Quong Whitney L, Bulstrode Neil W, Thompson Dominic N P
Department of Plastic and Reconstructive Surgery, The Great Ormond Street Hospital for Children NHS Foundation Trust, London, UK.
Childs Nerv Syst. 2015 Mar;31(3):473-9. doi: 10.1007/s00381-014-2598-x. Epub 2014 Dec 6.
Terminal myelocystocele is a severe form of spinal dysraphism characterized by cystic expansion of the terminal spinal cord that herniates through a deficiency of the posterior sacral spinal elements to fuse with the subcutaneous fat. Postnatal enlargement of the subcutaneous fluid-filled sac may result in progressive neurological deficit and threaten the viability of the overlying skin. Surgical repair entails spinal cord untethering, resection of nonfunctional neural elements and watertight reconstruction of the terminal thecal sac. Young age at the time of surgery, large dural defect, attenuated tissues and locally altered CSF dynamics frequently mean that wound complications including CSF leakage and pseudomeningocele formation are common.

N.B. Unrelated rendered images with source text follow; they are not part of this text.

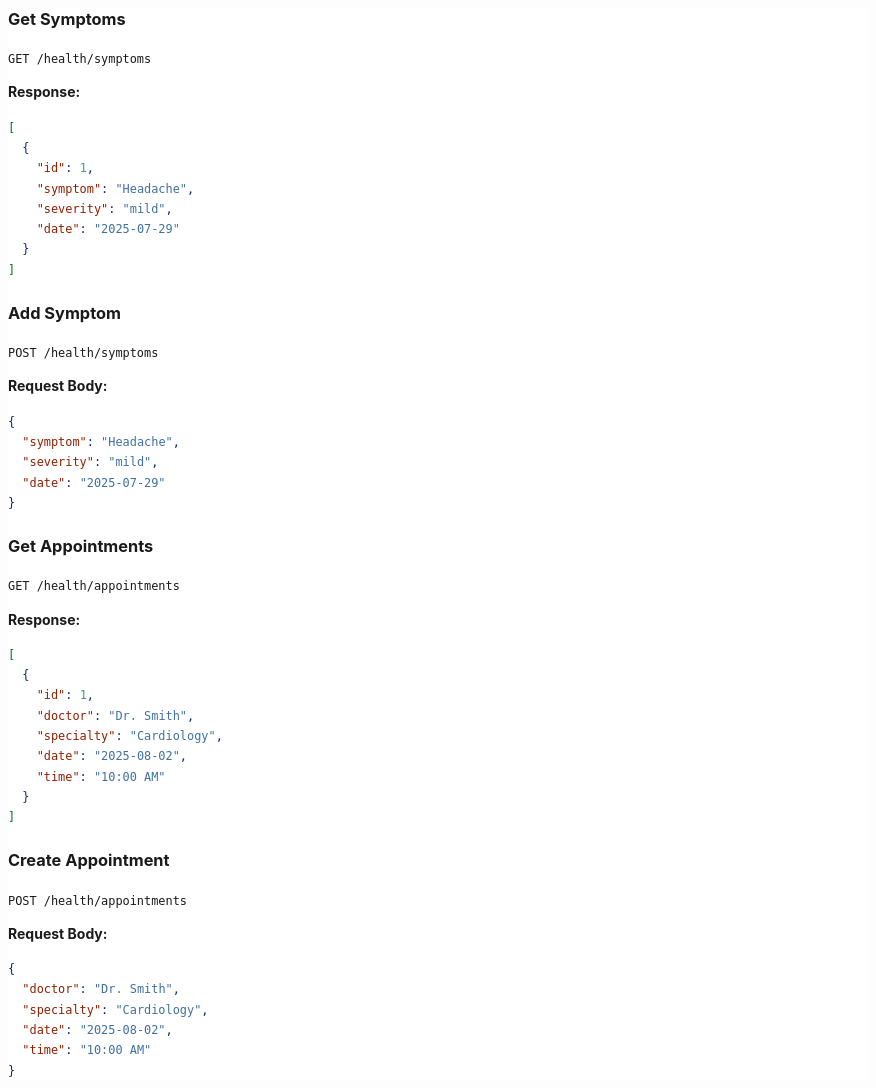 ### Get Symptoms
```
GET /health/symptoms
```
**Response:**
```json
[
  {
    "id": 1,
    "symptom": "Headache",
    "severity": "mild",
    "date": "2025-07-29"
  }
]
```

### Add Symptom
```
POST /health/symptoms
```
**Request Body:**
```json
{
  "symptom": "Headache",
  "severity": "mild",
  "date": "2025-07-29"
}
```

### Get Appointments
```
GET /health/appointments
```
**Response:**
```json
[
  {
    "id": 1,
    "doctor": "Dr. Smith",
    "specialty": "Cardiology",
    "date": "2025-08-02",
    "time": "10:00 AM"
  }
]
```

### Create Appointment
```
POST /health/appointments
```
**Request Body:**
```json
{
  "doctor": "Dr. Smith",
  "specialty": "Cardiology",
  "date": "2025-08-02",
  "time": "10:00 AM"
}
```
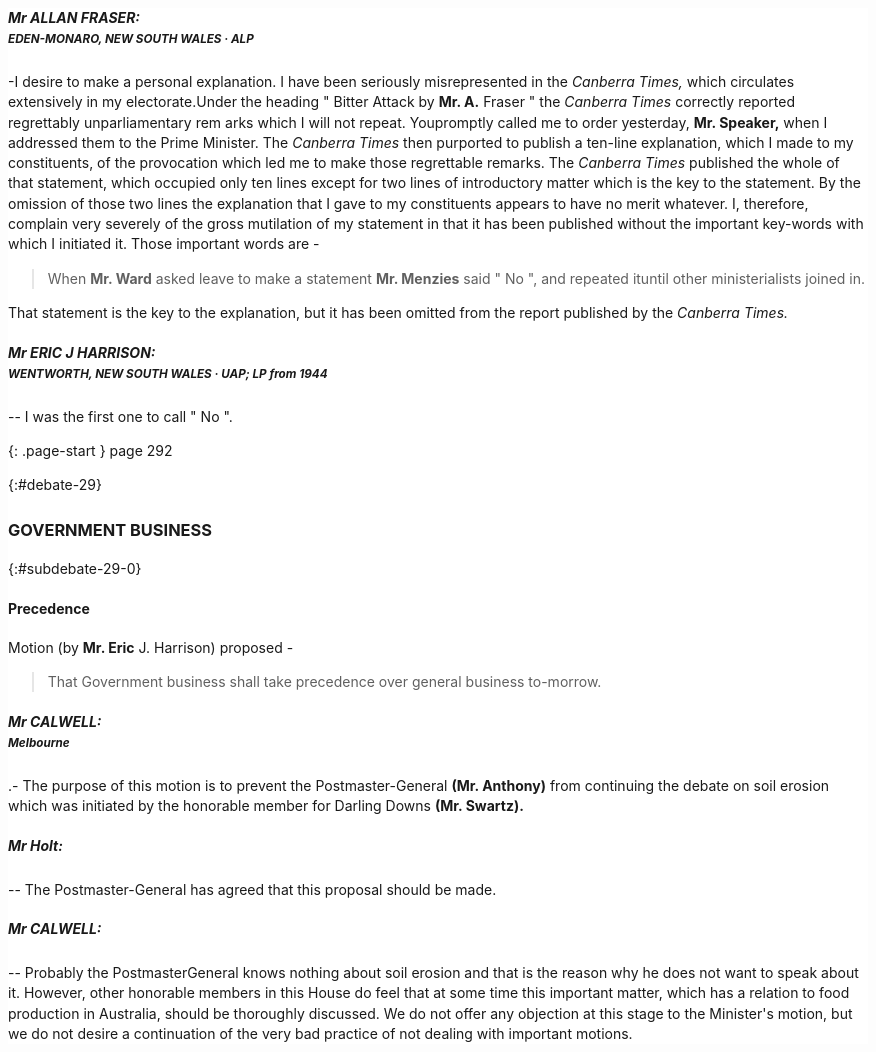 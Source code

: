 ##### Mr ALLAN FRASER:<br><small class="text-muted">EDEN-MONARO, NEW SOUTH WALES &middot; ALP</small>

-I desire to make a personal explanation. I have been seriously misrepresented in the  *Canberra Times,*  which circulates extensively in my electorate.Under the heading " Bitter Attack by  **Mr. A.**  Fraser " the  *Canberra Times*  correctly reported regrettably unparliamentary rem arks which I will not repeat. Youpromptly called me to order yesterday,  **Mr. Speaker,**  when I addressed them to the Prime Minister. The  *Canberra Times*  then purported to publish a ten-line explanation, which I made to my constituents, of the provocation which led me to make those regrettable remarks. The  *Canberra Times*  published the whole of that statement, which occupied only ten lines except for two lines of introductory matter which is the key to the statement. By the omission of those two lines the explanation that I gave to my constituents appears to have no merit whatever. I, therefore, complain very severely of the gross mutilation of my statement in that it has been published without the important key-words with which I initiated it. Those important words are - 

  >When  **Mr. Ward**  asked leave to make a statement  **Mr. Menzies**  said " No ", and repeated ituntil other ministerialists joined in. 

That statement is the key to the explanation, but it has been omitted from the report published by the  *Canberra Times.* 

##### Mr ERIC J HARRISON:<br><small class="text-muted">WENTWORTH, NEW SOUTH WALES &middot; UAP; LP from 1944</small>

--  I was the first one to call " No ". 

{: .page-start }
page 292

{:#debate-29}
### GOVERNMENT BUSINESS

{:#subdebate-29-0}
#### Precedence

Motion (by  **Mr. Eric**  J. Harrison) proposed - 

  >That Government business shall take precedence over general business to-morrow. 

##### Mr CALWELL:<br><small class="text-muted">Melbourne</small>

.- The purpose of this motion is to prevent the Postmaster-General  **(Mr. Anthony)**  from continuing the debate on soil erosion which was initiated by the honorable member for Darling Downs  **(Mr. Swartz).** 

##### Mr Holt:

--  The Postmaster-General has agreed that this proposal should be made. 

##### Mr CALWELL:

-- Probably the PostmasterGeneral knows nothing about soil erosion and that is the reason why he does not want to speak about it. However, other honorable members in this House do feel that at some time this important matter, which has a relation to food production in Australia, should be thoroughly discussed. We do not offer any objection at this stage to the Minister's motion, but we do not desire a continuation of the very bad practice of not dealing with important motions.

With consideration of these requirements, we describe our surgical technique in terminal myelocystocele repair, which combines a novel surgical incision and for the first time in a neurosurgical setting, the use of a de-epithelialized skin flap to augment the closure. We report successful operative outcomes in three infant patients with terminal myelocystocele.